In three of those four years, the S&P 500 was also positive the following year, with the only exception being 1932, at the height of the Great Depression. And in four out of four years, 10-year Treasuries were positive the following year.
However, before we discuss Champagne, it should be noted that the sample size of 4 years is quite small. And given that 2022 saw both asset classes drop his double digits for the first time, we’re in scarce territory where simple comparisons aren’t possible.

Image Source: Getty Images.
Is this 1974 or 2002?
In general, when an asset class performs poorly, it tends to perform better the following year, which is why we are optimistic. In the post-World War II era, the S&P 500 has fallen 17 times, including his 2022. Out of those 17 times, he’s the only time the market has recorded consecutive losses. Decreased for 3 consecutive years.
Unfortunately, the market decline in 2022 was similar to both times. Inflation ran rampant in the 1970s, a problem exacerbated by his OPEC oil embargo after the 1973 Fourth Middle East War.

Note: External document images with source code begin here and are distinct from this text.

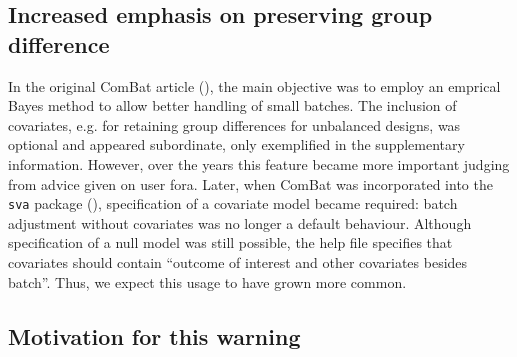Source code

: \documentclass{bio}
\begin{document}
\subsection{Increased emphasis on preserving group difference}

In the original ComBat article (\citealp{Johnson2007}), the main objective was to employ an emprical Bayes method to allow better handling of small batches. The inclusion of covariates, e.g. for retaining group differences for unbalanced designs, was optional and appeared subordinate, only exemplified in the supplementary information. However, over the years this feature became more important judging from advice given on user fora.
Later, when ComBat was incorporated into the \texttt{sva} package (\citealp{Leek2012}), specification of a covariate model became required: batch adjustment without covariates was no longer a default behaviour. Although specification of a null model was still possible, the help file specifies that covariates should contain ``outcome of interest and other covariates besides batch''. Thus, we expect this usage to have grown more common.

\subsection{Motivation for this warning}
\end{document}
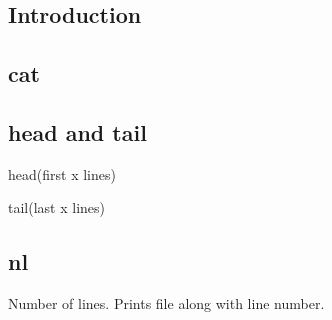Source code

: 
\subsection{Introduction}
 
\subsection{cat}

\subsection{head and tail}
head(first x lines)

tail(last x lines)

\subsection{nl}

Number of lines. Prints file along with line number.
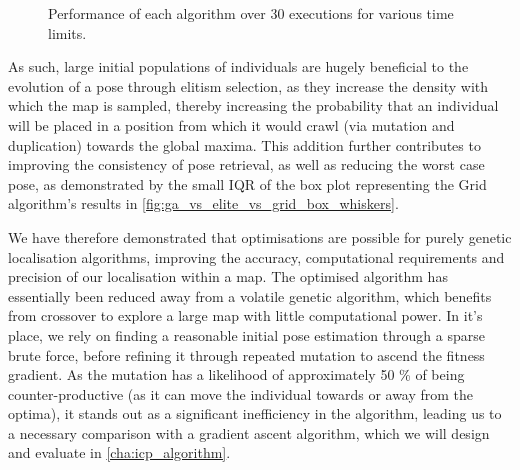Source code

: \documentclass[authoryearcitations]{UoYCSproject}
\begin{document}
\begin{figure}
	\caption[Grid, Elitism, Benchmark time-adjusted performance.]{Performance of each algorithm over 30 executions for various time limits.}
	\label{fig:ga_vs_elite_vs_grid_box_whiskers}
\end{figure}

As such, large initial populations of individuals are hugely beneficial to the evolution of a pose through elitism selection, as they increase the density with which the map is sampled, thereby increasing the probability that an individual will be placed in a position from which it would crawl (via mutation and duplication) towards the global maxima. This addition further contributes to improving the consistency of pose retrieval, as well as reducing the worst case pose, as demonstrated by the small IQR of the box plot representing the Grid algorithm's results in \autoref{fig:ga_vs_elite_vs_grid_box_whiskers}. \newline

We have therefore demonstrated that optimisations are possible for purely genetic localisation algorithms, improving the accuracy, computational requirements and precision of our localisation within a map. The optimised algorithm has essentially been reduced away from a volatile genetic algorithm, which benefits from crossover to explore a large map with little computational power. In it's place, we rely on finding a reasonable initial pose estimation through a sparse brute force, before refining it through repeated mutation to ascend the fitness gradient. As the mutation has a likelihood of approximately 50 \% of being counter-productive (as it can move the individual towards or away from the optima), it stands out as a significant inefficiency in the algorithm, leading us to a necessary comparison with a gradient ascent algorithm, which we will design and evaluate in \autoref{cha:icp_algorithm}.
\end{document}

Meanwhile, his multi-year recession from 2000 to 2002 included the bursting of the high-tech Internet bubble followed by his 9/11 attacks in 2001.

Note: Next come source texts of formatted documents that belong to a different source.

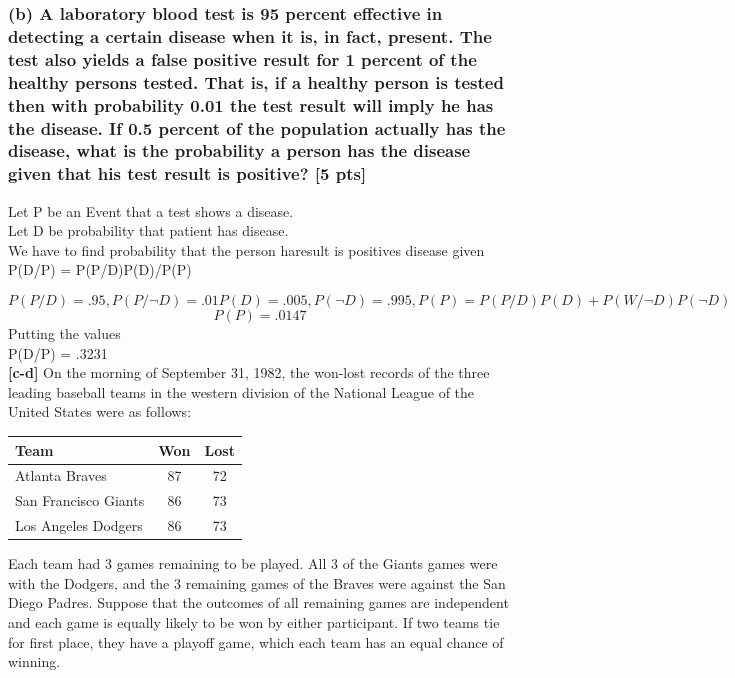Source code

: \documentclass[twoside,10pt]{article}
\begin{document}
\subsubsection*{(b) A laboratory blood test is 95 percent effective in detecting a certain disease when it is, in fact, present. The test also yields a false positive result for 1 percent of the healthy persons tested. That is, if a healthy person is tested then with probability 0.01 the test result will imply he has the disease. If 0.5 percent of the population actually has the disease, what is the probability a person has the disease given that his test result is positive? [5 pts]}
 Let P be an Event that a test shows a disease.\\[.25cm]
Let D be probability that patient has disease.\\[.25cm]
We have to find probability that the person haresult is positives disease given 
P(D/P) = P(P/D)P(D)/P(P)

$$
P(P/D) = .95,
P(P/\neg D) = .01
P(D) = .005,
P(\neg D) = .995,
P(P) = P(P/D)P(D) + P(W/\neg D)P(\neg D) 
$$
$$
P(P)=  .0147
$$
Putting the values \\
P(D/P) = .3231\\[.55cm]
\textbf{[c-d]} On the morning of September 31, 1982, the won-lost records of the three leading baseball teams in the western division of the National League of the United States were as follows:

\begin{table}[!h]
\centering \small
\begin{tabular}{l|c|c}
  \hline
  Team & Won & Lost\\
  \hline \hline
  Atlanta Braves & 87 & 72\\
  San Francisco Giants & 86 & 73\\
  Los Angeles Dodgers & 86 & 73\\
  \hline
\end{tabular}
\end{table}

Each team had 3 games remaining to be played. All 3 of the Giants games were with the Dodgers, and the 3 remaining games of the Braves were against the San Diego Padres. Suppose that the outcomes of all remaining games are independent and each game is equally likely to be won by either participant. If two teams tie for first place, they have a playoff game, which each team has an equal chance of winning.
\end{document}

As in 2000, 2022 saw a significant divestment of the highly valuable technology sector. And he noted that as in 1973, this time following the Russian invasion of Ukraine, geopolitical events caused oil prices to skyrocket.
On the bright side, however, inflation has trended lower over the past few months and the job market remains resilient. Fuel prices are also declining from highs. Barring new shocks, the market has a good chance of he recovering in 2023. Another consecutive drop could await the market if another geopolitical event throws a wrench in the market’s recovery.
But don’t let fear keep you out of the market
Maintaining perspective is important. Over the long term, the stock market is the best asset class for preserving purchasing power, with real returns above inflation. Even if he invested in 1972, before the big drop in the high inflation period of 1973-1974, his annualized return over the 50-year period was 9.4%, a real return above inflation. he was 5.4%.
This is a healthy reminder to stick to your long-term investment plans, even with high market volatility and uncertainty. The timing of recovery is unknown, but it should eventually. And it should be worth the wait.